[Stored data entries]
= = = = =
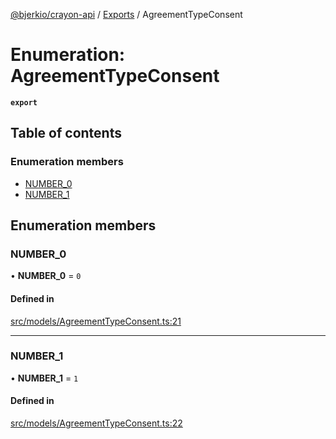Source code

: [@bjerkio/crayon-api](../README.md) / [Exports](../modules.md) / AgreementTypeConsent

# Enumeration: AgreementTypeConsent

**`export`**

## Table of contents

### Enumeration members

- [NUMBER\_0](AgreementTypeConsent.md#number_0)
- [NUMBER\_1](AgreementTypeConsent.md#number_1)

## Enumeration members

### NUMBER\_0

• **NUMBER\_0** = `0`

#### Defined in

[src/models/AgreementTypeConsent.ts:21](https://github.com/bjerkio/crayon-api-js/blob/22cd66d/src/models/AgreementTypeConsent.ts#L21)

___

### NUMBER\_1

• **NUMBER\_1** = `1`

#### Defined in

[src/models/AgreementTypeConsent.ts:22](https://github.com/bjerkio/crayon-api-js/blob/22cd66d/src/models/AgreementTypeConsent.ts#L22)
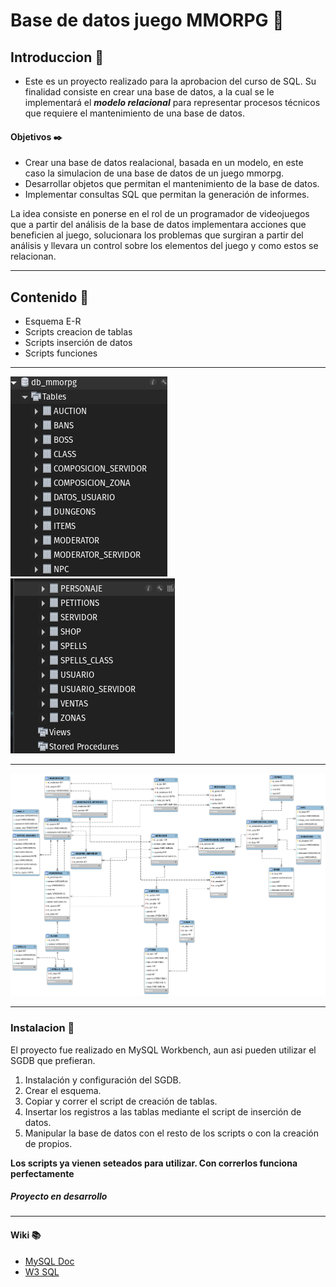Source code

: # Base de datos juego MMORPG  :floppy_disk:


## Introduccion :book:

-  Este es un proyecto realizado para la aprobacion del curso de SQL. Su finalidad consiste en crear una base de datos, a la cual se le implementará el ***modelo relacional*** para representar procesos técnicos que requiere el mantenimiento de una base de datos.

#### Objetivos :black_nib:
-  Crear una base de datos realacional, basada en un modelo, en este caso la simulacion de una base de datos de un juego mmorpg.
- Desarrollar objetos que permitan el mantenimiento de la base de datos.
- Implementar consultas SQL que permitan la generación de informes.


La idea consiste en ponerse en el rol de un programador de videojuegos que a partir del análisis de la base de datos implementara acciones que beneficien al juego, solucionara los problemas que surgiran a partir del análisis y llevara un control sobre los elementos del juego y como estos se relacionan.

------------

## Contenido :page_facing_up:
- Esquema E-R
- Scripts creacion de tablas
- Scripts inserción de datos
- Scripts funciones

------------


![Tablas SQL](https://raw.githubusercontent.com/Gabriel-113/SQL/master/Tablas1.png) ![Tablas SQL](https://raw.githubusercontent.com/Gabriel-113/SQL/master/Tablas2.png)

------------


![Esquema E-R](https://raw.githubusercontent.com/Gabriel-113/SQL/master/Diagrama%20ERR%20-%20bd_mmorpg.png)

------------

### Instalacion :wrench:
El proyecto fue realizado en MySQL Workbench, aun asi pueden utilizar el SGDB que prefieran.
1. Instalación y configuración del SGDB.
2. Crear el esquema.
3. Copiar y correr el script de creación de tablas.
4. Insertar los registros a las tablas mediante el script de inserción de datos.
5. Manipular la base de datos con el resto de los scripts o con la creación de propios.

**Los scripts ya vienen seteados para utilizar. Con correrlos funciona perfectamente**

##### *Proyecto en desarrollo*

------------

#### Wiki :books:
- [MySQL Doc](https://dev.mysql.com/doc/ "MySQL Doc")
- [W3 SQL](https://www.w3schools.com/sql/ "W3 SQL")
= = = = =
[What you should do] Which lines of the records above hold the word "MySQL"? Copy each one out.

[Exercise response]
El proyecto fue realizado en MySQL Workbench, aun asi pueden utilizar el SGDB que prefieran.
- [MySQL Doc](https://dev.mysql.com/doc/ "MySQL Doc")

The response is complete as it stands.